Striped snails might be a few different species, not breeds. A pic would help enormously. Baby snails are well able to manage on their own from the moment of birth, but the ones you are seeing are not likely babies of the adult. They are more likely 'pest' species, bladder or ramshorn or pond snails. They will breed rapidly, at a very young age, don't need mates to do it either. Lay eggs in clear gel like blobs on any surface.
If you want a few small snails, these guys are not bad to have but they do reproduce constantly, so you have to pick some out or remove any egg masses you see. If you want hard working snails that won't reproduce, get a Nerite snail. Lays eggs, but they cannot hatch in fresh water.

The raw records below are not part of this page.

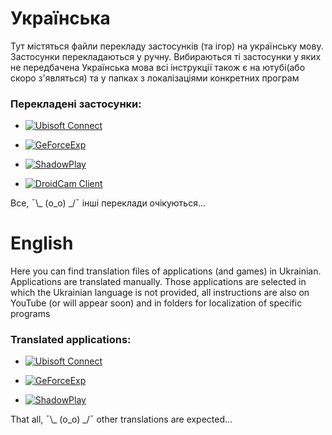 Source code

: # Українська
Тут містяться файли перекладу застосунків (та ігор) на українську мову.
Застосунки перекладаються у ручну. Вибираються ті застосунки у яких не передбачена Українська мова всі інструкції також є на ютубі(або скоро з'являться) та у папках з локалізаціями конкретних програм

### Перекладені застосунки:<br/>
* [![Ubisoft Connect](https://img.shields.io/badge/-UbisoftConnect-090909?style=for-the-badge&logo=Ubisoft)](https://github.com/Bigidan/LocalizationFileIntoUA/tree/main/LocFiles/UbisoftConnect)<br/>

* [![GeForceExp](https://img.shields.io/badge/-GeForce_Experience-090909?style=for-the-badge&logo=NVIDIA)](https://github.com/Bigidan/LocalizationFileIntoUA/tree/main/LocFiles/NvidiaGeForceExp)<br/>

* [![ShadowPlay](https://img.shields.io/badge/-ShadowPlay-090909?style=for-the-badge&logo=NVIDIA)](https://github.com/Bigidan/LocalizationFileIntoUA/tree/main/LocFiles/ShadowPlay)<br/>

* [![DroidCam Client](https://img.shields.io/badge/-DroidCam_Client-090909?style=for-the-badge&logo=Android)](https://github.com/Bigidan/LocalizationFileIntoUA/tree/main/LocFiles/DroidCam)<br/>


Все, ¯\\_ (o_o) _/¯ інші переклади очікуються...











# English<br/>
Here you can find translation files of applications (and games) in Ukrainian.
Applications are translated manually. Those applications are selected in which the Ukrainian language is not provided, all instructions are also on YouTube (or will appear soon) and in folders for localization of specific programs

### Translated applications:<br/>
* [![Ubisoft Connect](https://img.shields.io/badge/-UbisoftConnect-090909?style=for-the-badge&logo=Ubisoft)](https://github.com/Bigidan/LocalizationFileIntoUA/tree/main/LocFiles/UbisoftConnect)<br/>

* [![GeForceExp](https://img.shields.io/badge/-GeForce_Experience-090909?style=for-the-badge&logo=NVIDIA)](https://github.com/Bigidan/LocalizationFileIntoUA/tree/main/LocFiles/NvidiaGeForceExp)<br/>

* [![ShadowPlay](https://img.shields.io/badge/-ShadowPlay-090909?style=for-the-badge&logo=NVIDIA)](https://github.com/Bigidan/LocalizationFileIntoUA/tree/main/LocFiles/ShadowPlay)<br/>


That all, ¯\\_ (o_o) _/¯ other translations are expected...
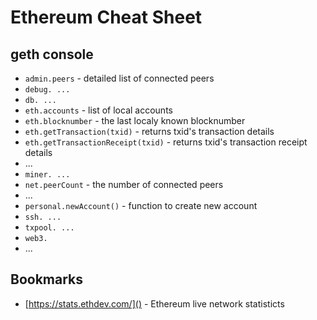 # Ethereum Cheat Sheet

## geth console
* `admin.peers` - detailed list of connected peers
* `debug. ...`
* `db. ...`
* `eth.accounts` - list of local accounts
* `eth.blocknumber` - the last localy known blocknumber
* `eth.getTransaction(txid)` - returns txid's transaction details
* `eth.getTransactionReceipt(txid)` - returns txid's transaction receipt details
* ...
*  `miner. ...`
*  `net.peerCount` - the number of connected peers 
*  ...
*  `personal.newAccount()` - function to create new account
*  `ssh. ...`
*  `txpool. ...`
*  `web3.`
*  ...

## Bookmarks
* [https://stats.ethdev.com/]() - Ethereum live network statisticts
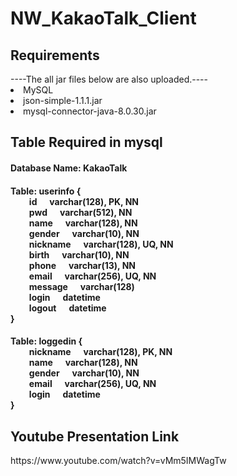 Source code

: # NW_KakaoTalk_Client

<h2> Requirements </h2>
----The all jar files below are also uploaded.----
<li> MySQL </li>
<li> json-simple-1.1.1.jar </li>
<li> mysql-connector-java-8.0.30.jar </li>

<h2> Table Required in mysql </h2>
<h4> Database Name: KakaoTalk </h4>
<h4> Table: userinfo { <br>
&nbsp;&nbsp;&nbsp;&nbsp;&nbsp;&nbsp;&nbsp;&nbsp;  id       &nbsp;&nbsp;&nbsp;&nbsp; varchar(128), PK, NN <br>
&nbsp;&nbsp;&nbsp;&nbsp;&nbsp;&nbsp;&nbsp;&nbsp;  pwd      &nbsp;&nbsp;&nbsp;&nbsp; varchar(512), NN <br>
&nbsp;&nbsp;&nbsp;&nbsp;&nbsp;&nbsp;&nbsp;&nbsp;  name     &nbsp;&nbsp;&nbsp;&nbsp; varchar(128), NN <br>
&nbsp;&nbsp;&nbsp;&nbsp;&nbsp;&nbsp;&nbsp;&nbsp;  gender   &nbsp;&nbsp;&nbsp;&nbsp; varchar(10), NN <br>
&nbsp;&nbsp;&nbsp;&nbsp;&nbsp;&nbsp;&nbsp;&nbsp;  nickname &nbsp;&nbsp;&nbsp;&nbsp; varchar(128), UQ, NN <br>
&nbsp;&nbsp;&nbsp;&nbsp;&nbsp;&nbsp;&nbsp;&nbsp;  birth    &nbsp;&nbsp;&nbsp;&nbsp; varchar(10), NN <br>
&nbsp;&nbsp;&nbsp;&nbsp;&nbsp;&nbsp;&nbsp;&nbsp;  phone    &nbsp;&nbsp;&nbsp;&nbsp; varchar(13), NN <br>
&nbsp;&nbsp;&nbsp;&nbsp;&nbsp;&nbsp;&nbsp;&nbsp;  email    &nbsp;&nbsp;&nbsp;&nbsp; varchar(256), UQ, NN <br>
&nbsp;&nbsp;&nbsp;&nbsp;&nbsp;&nbsp;&nbsp;&nbsp;  message  &nbsp;&nbsp;&nbsp;&nbsp; varchar(128) <br>
&nbsp;&nbsp;&nbsp;&nbsp;&nbsp;&nbsp;&nbsp;&nbsp;  login    &nbsp;&nbsp;&nbsp;&nbsp; datetime <br>
&nbsp;&nbsp;&nbsp;&nbsp;&nbsp;&nbsp;&nbsp;&nbsp;  logout   &nbsp;&nbsp;&nbsp;&nbsp; datetime <br>
} </h4>
<h4> Table: loggedin { <br>
&nbsp;&nbsp;&nbsp;&nbsp;&nbsp;&nbsp;&nbsp;&nbsp;  nickname &nbsp;&nbsp;&nbsp;&nbsp; varchar(128), PK, NN <br>
&nbsp;&nbsp;&nbsp;&nbsp;&nbsp;&nbsp;&nbsp;&nbsp;  name     &nbsp;&nbsp;&nbsp;&nbsp; varchar(128), NN <br>
&nbsp;&nbsp;&nbsp;&nbsp;&nbsp;&nbsp;&nbsp;&nbsp;  gender   &nbsp;&nbsp;&nbsp;&nbsp; varchar(10), NN <br>
&nbsp;&nbsp;&nbsp;&nbsp;&nbsp;&nbsp;&nbsp;&nbsp;  email    &nbsp;&nbsp;&nbsp;&nbsp; varchar(256), UQ, NN <br>
&nbsp;&nbsp;&nbsp;&nbsp;&nbsp;&nbsp;&nbsp;&nbsp;  login    &nbsp;&nbsp;&nbsp;&nbsp; datetime <br>
} </h4>

<h2> Youtube Presentation Link </h2>
https://www.youtube.com/watch?v=vMm5IMWagTw
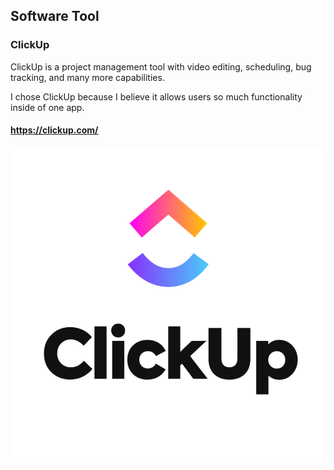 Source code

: ## Software Tool

### ClickUp

ClickUp is a project management tool with video editing, scheduling, bug tracking, and many more capabilities.

I chose ClickUp because I believe it allows users so much functionality inside of one app.

#### https://clickup.com/

![clickup](https://github.com/asaiahL9/4883-SoftwareTools-Logan/blob/main/Assignments/A03/clickup.png)
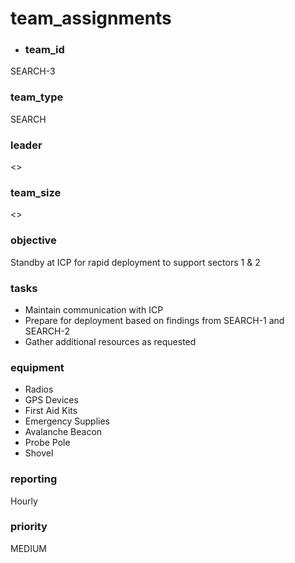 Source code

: # team_assignments
- ### team_id
SEARCH-3
### team_type
SEARCH
### leader
<>
### team_size
<>
### objective
Standby at ICP for rapid deployment to support sectors 1 & 2
### tasks
- Maintain communication with ICP
- Prepare for deployment based on findings from SEARCH-1 and SEARCH-2
- Gather additional resources as requested
### equipment
- Radios
- GPS Devices
- First Aid Kits
- Emergency Supplies
- Avalanche Beacon
- Probe Pole
- Shovel
### reporting
Hourly
### priority
MEDIUM
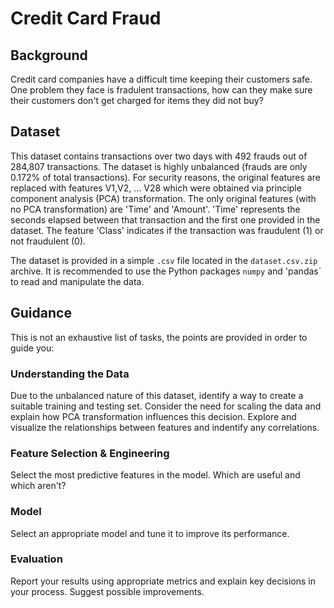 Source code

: # Credit Card Fraud

## Background

Credit card companies have a difficult time keeping their customers safe. One problem they face is fradulent transactions, how can they make sure their customers don't get charged for items they did not buy?

## Dataset

This dataset contains transactions over two days with 492 frauds out of 284,807 transactions. The dataset is highly unbalanced (frauds are only 0.172% of total transactions). For security reasons, the original features are replaced with features V1,V2, ... V28 which were obtained via principle component analysis (PCA) transformation. The only original features (with no PCA transformation) are 'Time' and 'Amount'. 'Time' represents the seconds elapsed between that transaction and the first one provided in the dataset. The feature 'Class' indicates if the transaction was fraudulent (1) or not fraudulent (0).

The dataset is provided in a simple `.csv` file located in the `dataset.csv.zip` archive. It is recommended to use the Python packages `numpy` and 'pandas` to read and manipulate the data.

## Guidance

This is not an exhaustive list of tasks, the points are provided in order to guide you:

### Understanding the Data

Due to the unbalanced nature of this dataset, identify a way to create a suitable training and testing set. Consider the need for scaling the data and explain how PCA transformation influences this decision. Explore and visualize the relationships between features and indentify any correlations.

### Feature Selection & Engineering

Select the most predictive features in the model. Which are useful and which aren't?

### Model

Select an appropriate model and tune it to improve its performance.

### Evaluation

Report your results using appropriate metrics and explain key decisions in your process. Suggest possible improvements.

Mystery snails get quite large, but lay eggs out of the water, so easy to control. Also have sexes, need both for fertile eggs, but females can lay infertile ones sometimes. Get to the size of a golf ball, in your size tank a pair would be plenty. Nerites are smaller, you could have 3 or 4 of them.
Nerites are commonly called Zebra snail, or Thorny or Horned, or Tire Track, etc. These are different species, but all do the same work, and all need salt water to hatch their eggs. Very useful snails to have, shells are quite handsome.
Mysteries come in an assortment of colours.. bodies can be ivory, gold, blue, purple, black, brown, etc., shells can be any of these plus they may or may not have stripes. Stripes are the wild form of the original snail and are often brownish or dull goldish under the stripes. They have long antennae and a breathing siphon they can stick up a couple of inches to breathe. Must have air, they are air breathers and can drown if they can't get to air periodically.
Nerites are totally aquatic, no air required, but can stand long periods out of the water without suffering. They come from tidal areas where they are exposed to air between tides a number of times per day.